Tosymra is indicated for the acute treatment of migraine with or without aura in adults. Tosymra is the latest product to join the Promius Pharma acute migraine treatment portfolio.

The company is working toward commercialisation of this product.

Tosymra is a prescription medicine used to treat acute migraine headaches with or without aura in adults.

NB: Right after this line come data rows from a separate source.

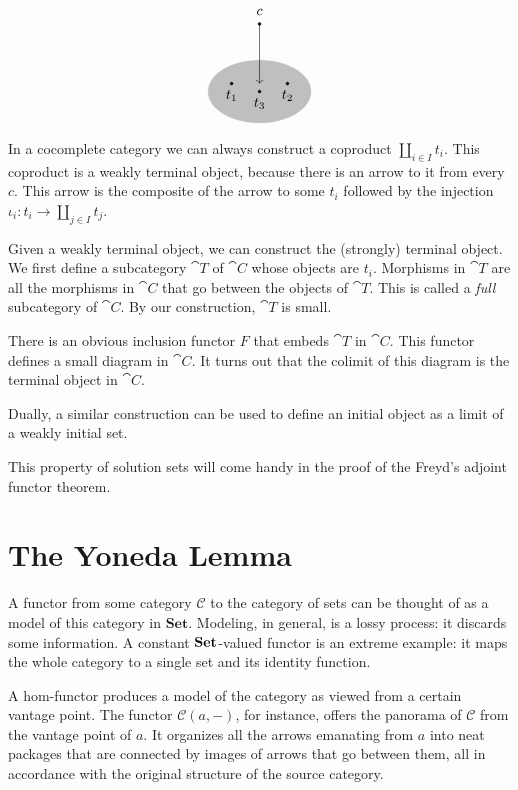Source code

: \documentclass[DaoFP]{subfiles}
\begin{document}
\[
\begin{tikzpicture}
        \filldraw (0, 1.5) circle (1pt);
        \node at (0, 1.8) {$c$};
        
\filldraw[fill=gray!50, draw=white] (0, -0.2) ellipse (1.3 and 0.8);
        \filldraw (-0.7, 0) circle (1pt);
        \node at (-0.7, -0.3) {$t_1$};
        \filldraw (0.7, 0) circle (1pt);
        \node at (0.7, -0.3) {$t_2$};
        \filldraw (0, -0.2) circle (1pt);
        \node at (0, -0.5) {$t_3$};
        
    	\draw[->] (0, 1.5) -- (0, 0);
\end{tikzpicture}
\]

In a cocomplete category we can always construct a coproduct $\coprod_{i \in I} t_i$. This coproduct is a weakly terminal object, because there is an arrow to it from every $c$. This arrow is the composite of the arrow to some $t_i$ followed by the injection $\iota_i \colon t_i \to \coprod_{j \in I} t_j$.

Given a weakly terminal object, we can construct the (strongly) terminal object. We first define a subcategory $\cat T$ of $\cat C$ whose objects are $t_i$. Morphisms in $\cat T$ are all the morphisms in $\cat C$ that go between the objects of $\cat T$. This is called a \emph{full} subcategory of $\cat C$. By our construction, $\cat T$ is small.

There is an obvious inclusion functor $F$ that embeds $\cat T$ in $\cat C$. This functor defines a small diagram in $\cat C$. It turns out that the colimit of this diagram is the terminal object in $\cat C$.

Dually, a similar construction can be used to define an initial object as a limit of a weakly initial set.

This property of solution sets will come handy in the proof of the Freyd's adjoint functor theorem.

\section{The Yoneda Lemma}

A functor from some category $\mathcal{C}$ to the category of sets can be thought of as a model of this category in $\mathbf{Set}$. Modeling, in general, is a lossy process: it discards some information. A constant $\mathbf{Set}$-valued functor is an extreme example: it maps the whole category to a single set and its identity function. 

A hom-functor produces a model of the category as viewed from a certain vantage point. The functor $\mathcal{C}(a, -)$, for instance, offers the panorama of $\mathcal{C}$ from the vantage point of $a$. It organizes all the arrows emanating from $a$ into neat packages that are connected by images of arrows that go between them, all in accordance with the original structure of the source category. 
\end{document}
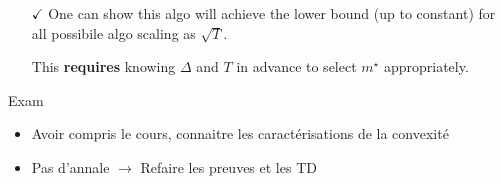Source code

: \begin{itemize}
    \item [$ \checkmark  $ ] One can show this algo will achieve the lower bound (up to constant) for all possibile algo scaling as $ \sqrt{T} $.
    \item [\texttimes] This \textbf{requires} knowing $ \Delta  $ and $ T $ in advance to select $ m^\star  $ appropriately.
\end{itemize}

Exam
\begin{itemize}
    \item Avoir compris le cours, connaitre les caractérisations de la convexité
    \item Pas d'annale $\rightarrow$ Refaire les preuves et les TD 
\end{itemize}
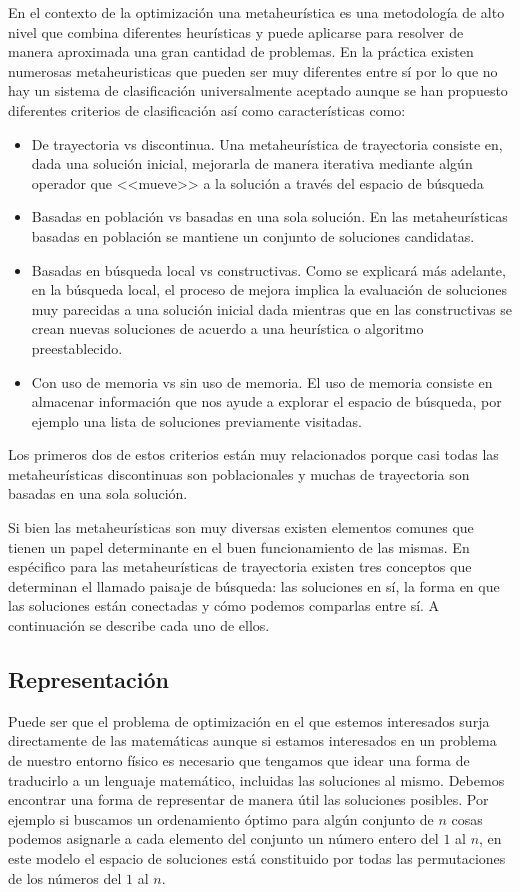 En el contexto de la optimización una metaheurística es una metodología de alto nivel que combina diferentes heurísticas y puede aplicarse para resolver de manera aproximada una gran cantidad de problemas. En la práctica existen numerosas metaheuristicas que pueden ser muy diferentes entre sí por lo que no hay un sistema de clasificación universalmente aceptado aunque se han propuesto diferentes criterios de clasificación \cite{Stegherr2020} así como características como:
\begin{itemize}
\item De trayectoria vs discontinua. Una metaheurística de trayectoria consiste en, dada una solución inicial, mejorarla de manera iterativa mediante algún operador que <<mueve>> a la solución a través del espacio de búsqueda %
\item Basadas en población vs basadas en una sola solución. En las metaheurísticas basadas en población se mantiene un conjunto de soluciones candidatas.
\item Basadas en búsqueda local vs constructivas. Como se explicará más adelante, en la búsqueda local, el proceso de mejora implica la evaluación de soluciones muy parecidas a una solución inicial dada mientras que en las constructivas se crean nuevas soluciones de acuerdo a una heurística o algoritmo preestablecido.
\item Con uso de memoria vs sin uso de memoria. El uso de memoria consiste en almacenar información que nos ayude a explorar el espacio de búsqueda, por ejemplo una lista de soluciones previamente visitadas.
\end{itemize} 
Los primeros dos de estos criterios están muy relacionados porque casi todas las metaheurísticas discontinuas son poblacionales y muchas de trayectoria son basadas en una sola solución.


Si bien las metaheurísticas son muy diversas existen elementos comunes que tienen un papel determinante en el buen funcionamiento de las mismas. En espécifico para las metaheurísticas de trayectoria existen tres conceptos que determinan el llamado paisaje de búsqueda: las soluciones en sí, la forma en que las soluciones están conectadas y cómo podemos comparlas entre sí. A continuación se describe cada uno de ellos.
\subsection{Representación}
Puede ser que el problema de optimización en el que estemos interesados surja directamente de las matemáticas aunque si estamos interesados en un problema de nuestro entorno físico es necesario que tengamos que idear una forma de traducirlo a un lenguaje matemático, incluidas las soluciones al mismo. Debemos encontrar una forma de representar de manera útil las soluciones posibles.
Por ejemplo si buscamos un ordenamiento óptimo para algún conjunto de $n$ cosas podemos asignarle a cada elemento del conjunto un número entero del $1$ al $n$, en este modelo el espacio de soluciones está constituido por todas las permutaciones de los números del $1$ al $n$.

Intravail is a registered trademark of Neurelis, Inc. Intravail drug delivery technology enables the non-invasive delivery of a broad range of protein, peptide and non-peptide drugs (up to 30,000 daltons in size) that can currently only be administered by injection.

Intravail can be utilized via the oral, buccal, dermal, and intranasal routes of drug administration.

Dr. Reddy's is an integrated pharmaceutical company that offers a portfolio of products and services including APIs, custom pharmaceutical services, generics, biosimilars, and differentiated formulations.

Its major therapeutic areas of focus are gastroenterology, cardiology, diabetology, oncology, pain management and dermatology. Dr. Reddy's operates in markets across the globe. Its major markets include USA, India, Russia and CIS countries, and Europe.